New Yorkers still remember — with stunned smiles — the result of a power conservation campaign conducted by a local utility a few years ago. The area's energy consumption went down all right ... and an application for a rate hike was immediately filed — by the utility — on the grounds that profits were cut by the lowered usage! Not all power companies subscribe to such crazy logic, though ... and the words of the new Chairman of the Tennessee Valley Authority have the sweet sound of sanity. S. David Freeman, speaking last September — just four months after his appointment as head of the TVA — told his audience that "solar power is on the verge of a fantastic boom in America ... we need to demonstrate to the public that a wide range of solar applications can be used here and now, and will save energy, save the environment, and save money as well. What's needed is an affirmative action policy for the sun."

Corporate rhetoric, followed by business as usual? Not in this case. Freeman offered action ... and a rationale that made economic sense. A TVA pilot project in Memphis will install over 1,000 solar water heaters in private homes, and the program will be financed by 20 year, low-interest loans underwritten by the Authority. Customers of the local utility — whose monthly electric water heating bills now average between $12 and $17 — will pay for the solar installation at the rate of $12 a month ... plus $1 for maintenance and an estimated maximum of $3 for off-peak electricity for the backup system.

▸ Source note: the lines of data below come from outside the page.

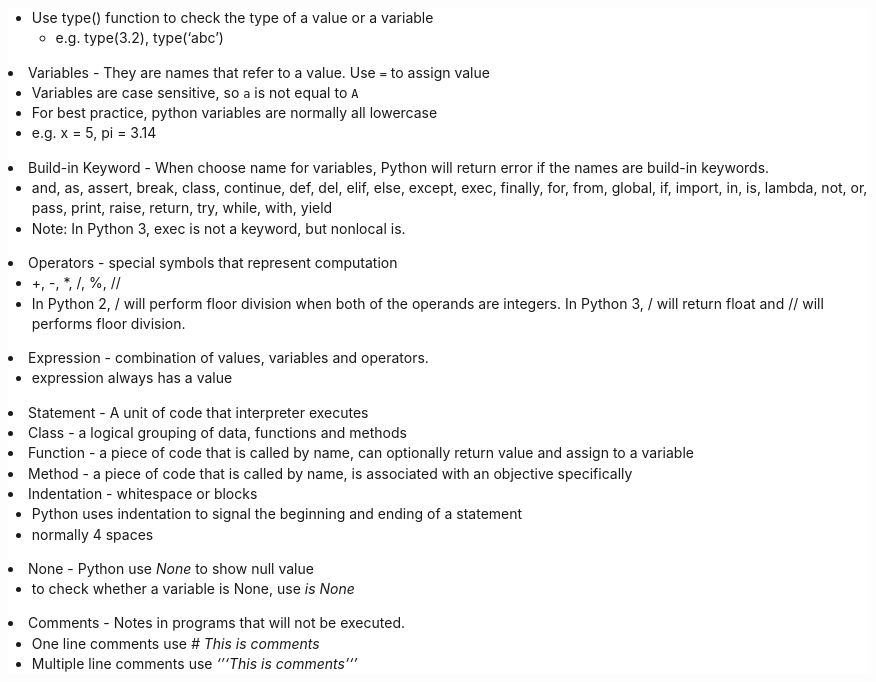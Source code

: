 <ul>
<li>Use type() function to check the type of a value or a variable

<ul>
<li>e.g. type(3.2), type(&#8216;abc&#8217;)</li>
</ul></li>
</ul></li>
<li>Variables - They are names that refer to a value. Use <code>=</code> to assign value

<ul>
<li>Variables are case sensitive, so <code>a</code> is not equal to <code>A</code></li>
<li>For best practice, python variables are normally all lowercase</li>
<li>e.g. x = 5, pi = 3.14</li>
</ul></li>
<li>Build-in Keyword - When choose name for variables, Python will return error if the names are build-in keywords.

<ul>
<li>and, as, assert, break, class, continue, def, del, elif, else, except, exec, finally, for, from, global, if, import, in, is, lambda, not, or, pass, print, raise, return, try, while, with, yield</li>
<li>Note: In Python 3, exec is not a keyword, but nonlocal is.</li>
</ul></li>
<li>Operators - special symbols that represent computation

<ul>
<li>+, -, *, /, %, //</li>
<li>In Python 2, / will perform floor division when both of the operands are integers. In Python 3, / will return float and // will performs floor division.</li>
</ul></li>
<li>Expression - combination of values, variables and operators.

<ul>
<li>expression always has a value</li>
</ul></li>
<li>Statement - A unit of code that interpreter executes</li>
<li>Class - a logical grouping of data, functions and methods</li>
<li>Function - a piece of code that is called by name, can optionally return value and assign to a variable</li>
<li>Method - a piece of code that is called by name, is associated with an objective specifically</li>
<li>Indentation - whitespace or blocks

<ul>
<li>Python uses indentation to signal the beginning and ending of a statement</li>
<li>normally 4 spaces</li>
</ul></li>
<li>None - Python use <em>None</em> to show null value

<ul>
<li>to check whether a variable is None, use <em>is None</em></li>
</ul></li>
<li>Comments - Notes in programs that will not be executed.

<ul>
<li>One line comments use <em># This is comments</em></li>
<li>Multiple line comments use <em>&#8216;&#8217;&#8216;This is comments&#8217;&#8216;&#8217;</em></li>
</ul></li>
</ul>
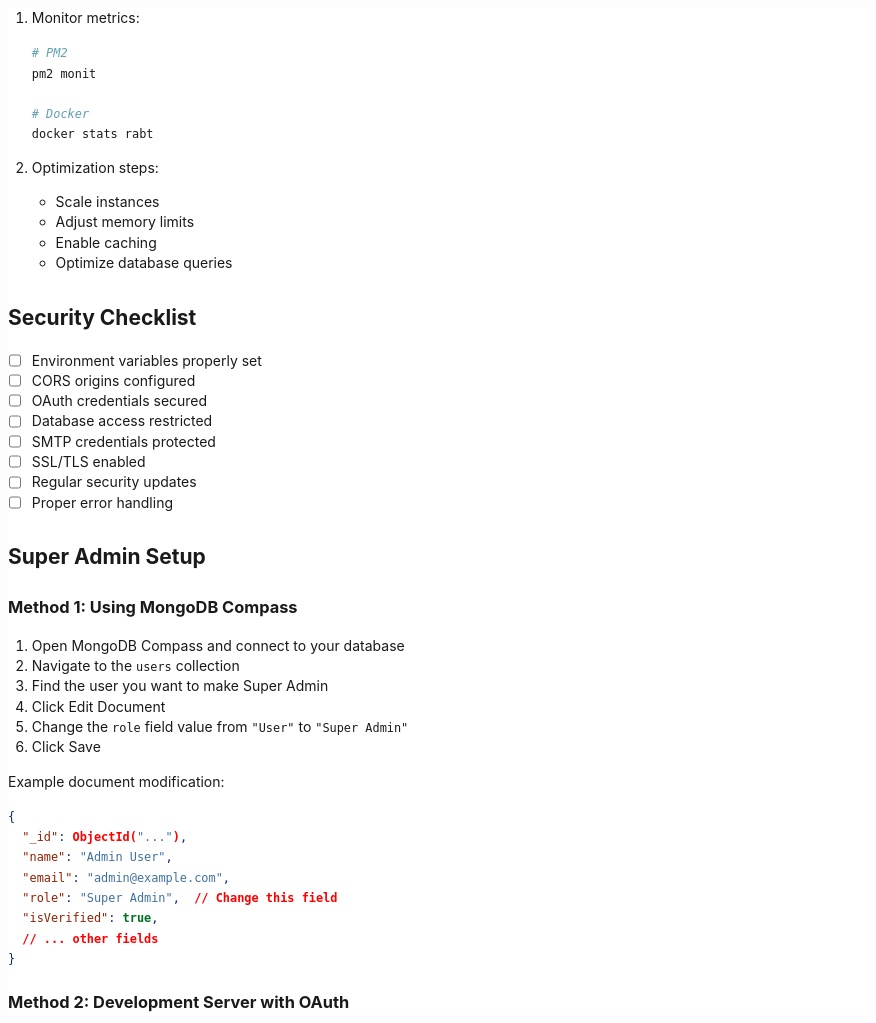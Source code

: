 1. Monitor metrics:

   ```bash
   # PM2
   pm2 monit

   # Docker
   docker stats rabt
   ```

2. Optimization steps:
   - Scale instances
   - Adjust memory limits
   - Enable caching
   - Optimize database queries

## Security Checklist

- [ ] Environment variables properly set
- [ ] CORS origins configured
- [ ] OAuth credentials secured
- [ ] Database access restricted
- [ ] SMTP credentials protected
- [ ] SSL/TLS enabled
- [ ] Regular security updates
- [ ] Proper error handling

## Super Admin Setup

### Method 1: Using MongoDB Compass

1. Open MongoDB Compass and connect to your database
2. Navigate to the `users` collection
3. Find the user you want to make Super Admin
4. Click Edit Document
5. Change the `role` field value from `"User"` to `"Super Admin"`
6. Click Save

Example document modification:

```json
{
  "_id": ObjectId("..."),
  "name": "Admin User",
  "email": "admin@example.com",
  "role": "Super Admin",  // Change this field
  "isVerified": true,
  // ... other fields
}
```

### Method 2: Development Server with OAuth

This means that Memphis residents will have solar water heating for pretty much the same price they now pay for conventional service. But things will get even better in the future, according to Freeman. Since only the rate for the backup system's electricity will ever increase, those solar customers will — by 1998 be paying an estimated $25 a month ... about a third of what folks with electric water heaters will pay. And, in 1999 (when the 20-year loan is paid off), solar costs will actually drop by $12 a month!